Peter Hawkin’s style is affected by the fact that he does his paintings on found surfaces rather than on canvas. The desks and wooden surfaces he paints on don’t just act as blank surfaces, their own markings constrain and affect what and how peter paints on them. In Sugar High macaroons float alongside space stations and an astronaut, all against a wooden backdrop, which is obvious to the viewer is a table, resulting in a surreal effect.
Food captures the zeitgeist of a culture, since different food items can be powerful expressers of values and beliefs. For cultures around the world, food is inseparable from human history. Some of the most iconic food art was painted during ancient Greek and Roman times, the depiction of great banquets sending messages of health, wellbeing and privilege.
Food art goes back a long way and although it’s more commonly seen in photography and still life painting, food has always been an exciting material for conceptual artists, who see its perishable nature as something to be experimented with. Fresh fruit and vegetables are especially interesting since they add a temporal dimension to art installations.
The recent conceptual artwork, The Comedian, by Italian artist Maurizio Cattelan caused a huge stir and was dubbed by the media as “The $120 000 Art Basel Banana.” The work was a ripe banana duct taped to a wall. For art critics its genius was in drawing out the mainstream media’s suspicion that “all contemporary art is a type of emperor’s new clothes foisted on rich people.” During its installation, another artist, David Datuna walked up to the banana and ate it, and that caused another huge stir. Afterwards he commented: “Art performance by me. I love Maurizio Cattelan artwork and I really love this installation. It’s very delicious.” Duchampian in nature, it’s the ridiculousness critics say this food art was all about.

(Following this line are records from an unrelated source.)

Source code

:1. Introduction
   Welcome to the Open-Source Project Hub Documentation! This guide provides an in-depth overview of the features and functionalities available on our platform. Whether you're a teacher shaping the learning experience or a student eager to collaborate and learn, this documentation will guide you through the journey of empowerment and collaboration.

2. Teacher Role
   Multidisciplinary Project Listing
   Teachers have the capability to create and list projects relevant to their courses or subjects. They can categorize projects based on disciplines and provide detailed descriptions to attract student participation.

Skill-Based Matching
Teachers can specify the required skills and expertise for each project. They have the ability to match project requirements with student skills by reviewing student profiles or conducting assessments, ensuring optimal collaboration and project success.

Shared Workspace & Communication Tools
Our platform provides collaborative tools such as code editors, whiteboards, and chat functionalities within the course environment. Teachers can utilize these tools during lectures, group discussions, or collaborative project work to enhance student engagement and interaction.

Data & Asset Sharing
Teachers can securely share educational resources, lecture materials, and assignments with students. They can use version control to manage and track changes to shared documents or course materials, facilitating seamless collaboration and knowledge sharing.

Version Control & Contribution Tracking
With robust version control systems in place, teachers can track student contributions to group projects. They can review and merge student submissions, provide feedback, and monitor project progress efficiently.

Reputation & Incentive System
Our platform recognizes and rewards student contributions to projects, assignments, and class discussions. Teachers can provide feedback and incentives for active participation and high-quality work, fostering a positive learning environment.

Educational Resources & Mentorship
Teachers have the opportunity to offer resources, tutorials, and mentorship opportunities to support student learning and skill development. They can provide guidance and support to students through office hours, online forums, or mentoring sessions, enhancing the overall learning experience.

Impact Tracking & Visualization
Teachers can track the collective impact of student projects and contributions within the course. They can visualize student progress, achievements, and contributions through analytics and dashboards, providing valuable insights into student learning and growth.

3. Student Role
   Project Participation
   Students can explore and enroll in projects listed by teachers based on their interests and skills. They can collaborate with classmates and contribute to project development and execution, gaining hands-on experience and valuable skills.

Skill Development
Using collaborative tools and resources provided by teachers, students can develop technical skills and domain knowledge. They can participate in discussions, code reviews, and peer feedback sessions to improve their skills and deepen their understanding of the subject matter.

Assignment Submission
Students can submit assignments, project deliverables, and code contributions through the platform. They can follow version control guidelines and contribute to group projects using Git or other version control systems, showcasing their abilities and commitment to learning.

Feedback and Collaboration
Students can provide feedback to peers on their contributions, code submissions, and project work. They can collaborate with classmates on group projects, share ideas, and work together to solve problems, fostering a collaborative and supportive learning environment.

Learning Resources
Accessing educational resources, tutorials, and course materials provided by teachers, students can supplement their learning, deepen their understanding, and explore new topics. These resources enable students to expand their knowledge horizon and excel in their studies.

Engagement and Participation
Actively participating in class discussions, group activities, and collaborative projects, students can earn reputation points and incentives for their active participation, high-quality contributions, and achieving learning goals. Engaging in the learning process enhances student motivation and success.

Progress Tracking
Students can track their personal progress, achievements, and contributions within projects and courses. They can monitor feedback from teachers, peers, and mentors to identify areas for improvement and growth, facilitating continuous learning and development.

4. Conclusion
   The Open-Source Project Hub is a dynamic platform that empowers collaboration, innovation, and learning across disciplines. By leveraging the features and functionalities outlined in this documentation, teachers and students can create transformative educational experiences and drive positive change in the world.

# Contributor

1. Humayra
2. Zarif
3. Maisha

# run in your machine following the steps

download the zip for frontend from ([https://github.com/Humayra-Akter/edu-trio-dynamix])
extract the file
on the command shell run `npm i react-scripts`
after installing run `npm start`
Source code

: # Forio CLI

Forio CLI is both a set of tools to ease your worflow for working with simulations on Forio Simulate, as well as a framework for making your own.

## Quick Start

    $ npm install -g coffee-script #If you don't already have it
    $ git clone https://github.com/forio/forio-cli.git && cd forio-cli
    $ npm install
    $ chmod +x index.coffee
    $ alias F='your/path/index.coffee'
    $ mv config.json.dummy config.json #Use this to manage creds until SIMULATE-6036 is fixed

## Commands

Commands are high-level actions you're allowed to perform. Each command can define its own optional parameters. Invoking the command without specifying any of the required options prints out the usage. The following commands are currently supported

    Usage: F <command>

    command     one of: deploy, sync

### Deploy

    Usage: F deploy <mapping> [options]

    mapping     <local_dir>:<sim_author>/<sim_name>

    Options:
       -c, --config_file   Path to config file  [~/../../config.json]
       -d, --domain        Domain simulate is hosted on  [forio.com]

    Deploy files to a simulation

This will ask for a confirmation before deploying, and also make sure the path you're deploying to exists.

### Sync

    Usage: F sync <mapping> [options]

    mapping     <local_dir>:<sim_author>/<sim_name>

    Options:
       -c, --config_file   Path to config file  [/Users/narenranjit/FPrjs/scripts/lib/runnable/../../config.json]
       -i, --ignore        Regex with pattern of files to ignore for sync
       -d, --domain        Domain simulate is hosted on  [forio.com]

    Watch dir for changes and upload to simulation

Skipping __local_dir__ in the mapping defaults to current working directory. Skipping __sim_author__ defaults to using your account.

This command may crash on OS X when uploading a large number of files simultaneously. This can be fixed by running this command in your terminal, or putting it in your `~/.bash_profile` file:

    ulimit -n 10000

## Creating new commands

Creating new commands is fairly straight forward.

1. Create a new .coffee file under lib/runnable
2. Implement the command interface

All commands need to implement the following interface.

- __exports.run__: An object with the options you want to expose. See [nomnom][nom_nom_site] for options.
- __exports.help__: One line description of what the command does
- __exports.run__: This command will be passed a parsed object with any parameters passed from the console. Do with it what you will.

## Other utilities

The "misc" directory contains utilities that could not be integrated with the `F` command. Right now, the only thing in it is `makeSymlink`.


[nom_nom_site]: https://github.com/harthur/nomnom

Roy Lichtenstein is perhaps one of the most iconic food artists yet. His screen print Sandwich and Soda parodied American advertising conventions and commented on industrialisation and patriotism of the time. Andy Warhol also used food items in his prints, except he believed that mass-produced products were a great equaliser for everyday people. It’s with this in mind that art historians believe he endlessly reproduced Campbells Soup Cans.